Assigned task: Going line by line through the data below, report how many lines include the word "well", with nothing added.
************
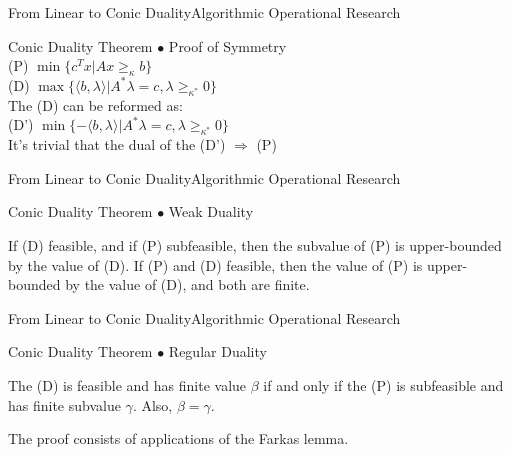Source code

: \documentclass[11pt,aspectratio=169]{beamer}
\newcommand{\TT}{From Linear to Conic Duality}
\newcommand{\TL}{Algorithmic Operational Research}
\newcommand{\PI}{Conic Duality Theorem}
\begin{document}
\begin{frame}{\TT}{\TL}
 \begin{block}{\PI}
\Large
$\bullet$ Proof of Symmetry \newline \\
\hspace{3mm}
(P)\hspace{1mm} $\min\{c^Tx|Ax \geq_\kappa b \}$ \\
\hspace{3mm}
(D) $\max\{\langle b, \lambda \rangle | A^*\lambda = c, \lambda \geq_{\kappa^*} 0 \}$ \newline \\
\hspace{3mm} The (D) can be reformed as:\\ \hspace{13mm} (D') $\min\{-\langle b, \lambda \rangle | A^*\lambda = c, \lambda \geq_{\kappa^*} 0 \}$ \newline \\
\hspace{4mm} It's trivial that the dual of the (D') $\Rightarrow$ (P) \\
 \end{block}
\end{frame}

\begin{frame}{\TT}{\TL}
 \begin{block}{\PI}
\Large
$\bullet$ Weak Duality \newline \\
\begin{Theorem} If (D) feasible, and if (P) subfeasible, then the subvalue of (P) is upper-bounded by the value of (D). \newline
If (P) and (D) feasible, then the value of (P) is upper-bounded by the value of (D), and both are finite.
\end{Theorem}
 \end{block}
\end{frame}

\begin{frame}{\TT}{\TL}
 \begin{block}{\PI}
\Large
$\bullet$ Regular Duality \newline \\
\begin{Theorem} The (D) is feasible and has finite value $\beta$ if and only if the (P) is subfeasible and has finite subvalue $\gamma$. Also, $\beta = \gamma$. \newline \\

\end{Theorem}
The proof consists of applications of the Farkas lemma.
 \end{block}
\end{frame}
\end{document}
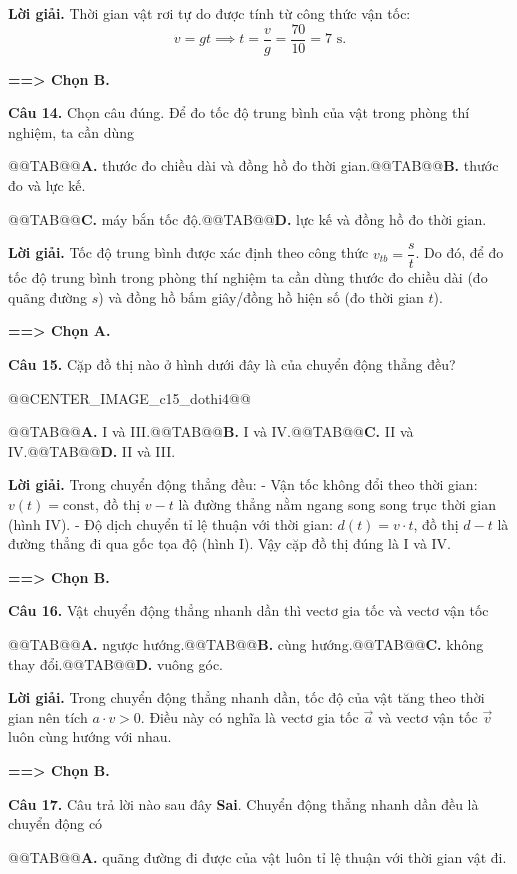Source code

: \documentclass[11pt,a4paper]{article}
\begin{document}
\textbf{Lời giải.} Thời gian vật rơi tự do được tính từ công thức vận tốc:
\[
v = gt \implies t = \frac{v}{g} = \frac{70}{10} = 7\text{ s}.
\]

\textbf{==> Chọn B.}

\textbf{Câu 14.} Chọn câu đúng. Để đo tốc độ trung bình của vật trong phòng thí nghiệm, ta cần dùng

@@TAB@@\textbf{A.} thước đo chiều dài và đồng hồ đo thời gian.@@TAB@@\textbf{B.} thước đo và lực kế.

@@TAB@@\textbf{C.} máy bắn tốc độ.@@TAB@@\textbf{D.} lực kế và đồng hồ đo thời gian.

\textbf{Lời giải.} Tốc độ trung bình được xác định theo công thức $v_{tb} = \dfrac{s}{t}$. Do đó, để đo tốc độ trung bình trong phòng thí nghiệm ta cần dùng thước đo chiều dài (đo quãng đường $s$) và đồng hồ bấm giây/đồng hồ hiện số (đo thời gian $t$).

\textbf{==> Chọn A.}

\textbf{Câu 15.} Cặp đồ thị nào ở hình dưới đây là của chuyển động thẳng đều?

@@CENTER_IMAGE_c15_dothi4@@

@@TAB@@\textbf{A.} I và III.@@TAB@@\textbf{B.} I và IV.@@TAB@@\textbf{C.} II và IV.@@TAB@@\textbf{D.} II và III.

\textbf{Lời giải.} Trong chuyển động thẳng đều:
- Vận tốc không đổi theo thời gian: $v(t) = \text{const}$, đồ thị $v - t$ là đường thẳng nằm ngang song song trục thời gian (hình IV).
- Độ dịch chuyển tỉ lệ thuận với thời gian: $d(t) = v \cdot t$, đồ thị $d - t$ là đường thẳng đi qua gốc tọa độ (hình I).
Vậy cặp đồ thị đúng là I và IV.

\textbf{==> Chọn B.}

\textbf{Câu 16.} Vật chuyển động thẳng nhanh dần thì vectơ gia tốc và vectơ vận tốc

@@TAB@@\textbf{A.} ngược hướng.@@TAB@@\textbf{B.} cùng hướng.@@TAB@@\textbf{C.} không thay đổi.@@TAB@@\textbf{D.} vuông góc.

\textbf{Lời giải.} Trong chuyển động thẳng nhanh dần, tốc độ của vật tăng theo thời gian nên tích $a \cdot v > 0$. Điều này có nghĩa là vectơ gia tốc $\vec{a}$ và vectơ vận tốc $\vec{v}$ luôn cùng hướng với nhau.

\textbf{==> Chọn B.}

\textbf{Câu 17.} Câu trả lời nào sau đây \textbf{Sai}. Chuyển động thẳng nhanh dần đều là chuyển động có

@@TAB@@\textbf{A.} quãng đường đi được của vật luôn tỉ lệ thuận với thời gian vật đi.
\end{document}
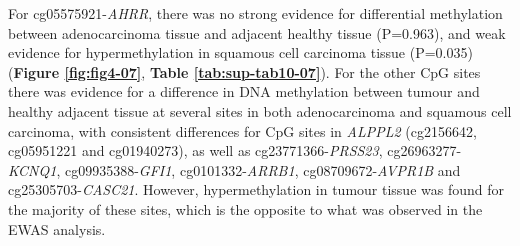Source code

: \documentclass[11pt,oneside]{bristolthesis}
\begin{document}
For cg05575921-\emph{AHRR}, there was no strong evidence for differential methylation between adenocarcinoma tissue and adjacent healthy tissue (P=0.963), and weak evidence for hypermethylation in squamous cell carcinoma tissue (P=0.035) (\textbf{Figure \ref{fig:fig4-07}}, \textbf{Table \ref{tab:sup-tab10-07}}). For the other CpG sites there was evidence for a difference in DNA methylation between tumour and healthy adjacent tissue at several sites in both adenocarcinoma and squamous cell carcinoma, with consistent differences for CpG sites in \emph{ALPPL2} (cg2156642, cg05951221 and cg01940273), as well as cg23771366-\emph{PRSS23}, cg26963277-\emph{KCNQ1}, cg09935388-\emph{GFI1}, cg0101332-\emph{ARRB1}, cg08709672-\emph{AVPR1B} and cg25305703-\emph{CASC21}. However, hypermethylation in tumour tissue was found for the majority of these sites, which is the opposite to what was observed in the EWAS analysis.
\end{document}
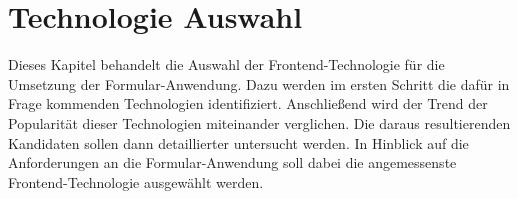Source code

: \section{Technologie Auswahl}

Dieses Kapitel behandelt die Auswahl der Frontend-Technologie für die Umsetzung der Formular-Anwendung.
Dazu  werden im ersten Schritt die dafür in Frage kommenden Technologien identifiziert.
 Anschließend wird der Trend der Popularität dieser Technologien miteinander verglichen.
Die daraus resultierenden Kandidaten sollen dann  detaillierter untersucht werden.
In Hinblick auf die Anforderungen an die Formular-Anwendung soll dabei die angemessenste Frontend-Technologie ausgewählt werden.



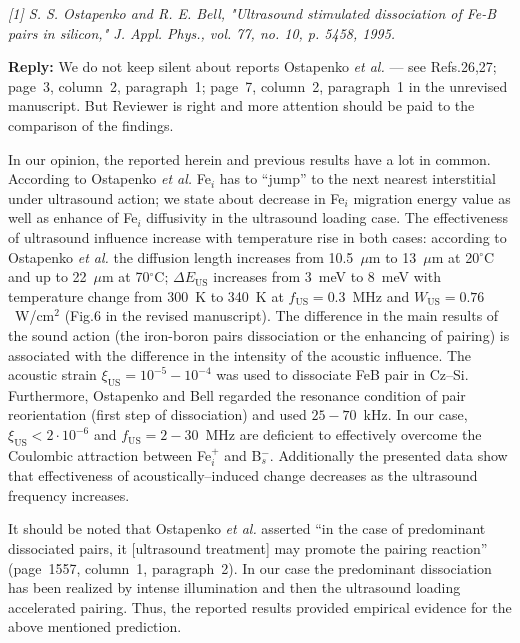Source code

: \documentclass[aip,jap,preprint]{revtex4-1}
\begin{document}
\emph{
[1] S. S. Ostapenko and R. E. Bell, "Ultrasound stimulated dissociation of Fe-B pairs in silicon," J. Appl. Phys., vol. 77, no. 10, p. 5458, 1995.
 }

\noindent
\textcolor[rgb]{0.51,0.00,0.00}{\textbf{Reply:}}
We do not keep silent about reports Ostapenko \emph{et al.} --- see Refs.26,27;
page~3, column~2, paragraph~1; page~7, column~2, paragraph~1 in the unrevised manuscript.
But Reviewer is right and more attention should be paid to the comparison of the findings.

In our opinion,
the reported herein and previous results have a lot in common.
According to Ostapenko \emph{et al.}\cite{Ostapenko1995SST}
Fe$_i$ has to ``jump'' to the next nearest interstitial under ultrasound action;
we state about decrease in Fe$_i$ migration energy value
as well as enhance of Fe$_i$ diffusivity
in the ultrasound loading case.
The effectiveness of ultrasound influence increase with temperature rise in both cases:
according to Ostapenko \emph{et al.}\cite{Ostapenko1994APL,Ostapenko1995SST}
the diffusion length increases from 10.5~$\mu$m to 13~$\mu$m at 20$^\circ$C and up to
22~$\mu$m at 70$^\circ$C;
$\Delta E_\mathrm{US}$ increases from 3~meV to 8~meV with temperature change
from 300~K to 340~K at  $f_\mathrm{US}=0.3$~MHz and $W_\mathrm{US}=0.76$~W/cm$^2$
(Fig.6 in the revised manuscript).
The difference in the main results of the sound action
(the iron-boron pairs dissociation or the enhancing of pairing)
is associated with the difference in the intensity of the acoustic influence.
The acoustic strain $\xi_\mathrm{US}=10^{-5}-10^{-4}$ was used\cite{Ostapenko1995} to
dissociate FeB pair in Cz--Si.
Furthermore,
Ostapenko and Bell\cite{Ostapenko1995} regarded the resonance condition of
pair reorientation (first step of dissociation) and used $25-70$~kHz.
In our case,  $\xi_\mathrm{US}<2\cdot10^{-6}$ and $f_\mathrm{US}=2-30$~MHz are deficient to effectively overcome the Coulombic attraction between Fe$_i^+$ and B$_s^-$.
Additionally the presented data show that effectiveness of acoustically--induced change
decreases as the ultrasound frequency increases.

It should be noted that Ostapenko \emph{et al.}\cite{Ostapenko1994APL} asserted
``in the  case  of predominant  dissociated  pairs,  it [ultrasound treatment] may promote  the
pairing reaction'' (page~1557, column~1, paragraph~2).
In our case the predominant  dissociation has been realized by intense illumination and then
the ultrasound loading accelerated pairing.
Thus, the reported results provided empirical evidence  for the above mentioned prediction.
\end{document}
************
Worked solution: 2